Begin with the line containing "## Edge Cases" and end with the last line of the data below; return those lines exactly, and only those.

== Segment start ==

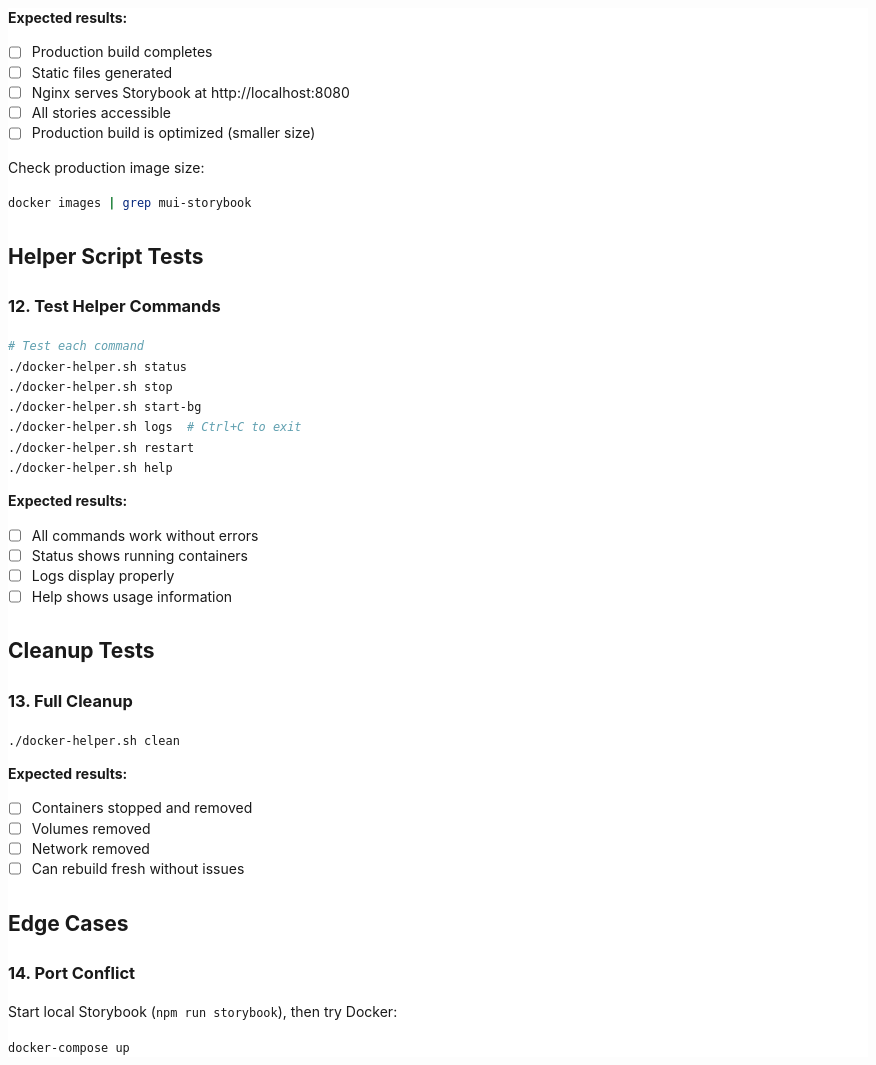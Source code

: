 **Expected results:**
- [ ] Production build completes
- [ ] Static files generated
- [ ] Nginx serves Storybook at http://localhost:8080
- [ ] All stories accessible
- [ ] Production build is optimized (smaller size)

Check production image size:
```bash
docker images | grep mui-storybook
```

## Helper Script Tests

### 12. Test Helper Commands

```bash
# Test each command
./docker-helper.sh status
./docker-helper.sh stop
./docker-helper.sh start-bg
./docker-helper.sh logs  # Ctrl+C to exit
./docker-helper.sh restart
./docker-helper.sh help
```

**Expected results:**
- [ ] All commands work without errors
- [ ] Status shows running containers
- [ ] Logs display properly
- [ ] Help shows usage information

## Cleanup Tests

### 13. Full Cleanup

```bash
./docker-helper.sh clean
```

**Expected results:**
- [ ] Containers stopped and removed
- [ ] Volumes removed
- [ ] Network removed
- [ ] Can rebuild fresh without issues

## Edge Cases

### 14. Port Conflict

Start local Storybook (`npm run storybook`), then try Docker:

```bash
docker-compose up
```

== Segment end ==

**OUTPUT**.
## Edge Cases

### 14. Port Conflict

Start local Storybook (`npm run storybook`), then try Docker:

```bash
docker-compose up
```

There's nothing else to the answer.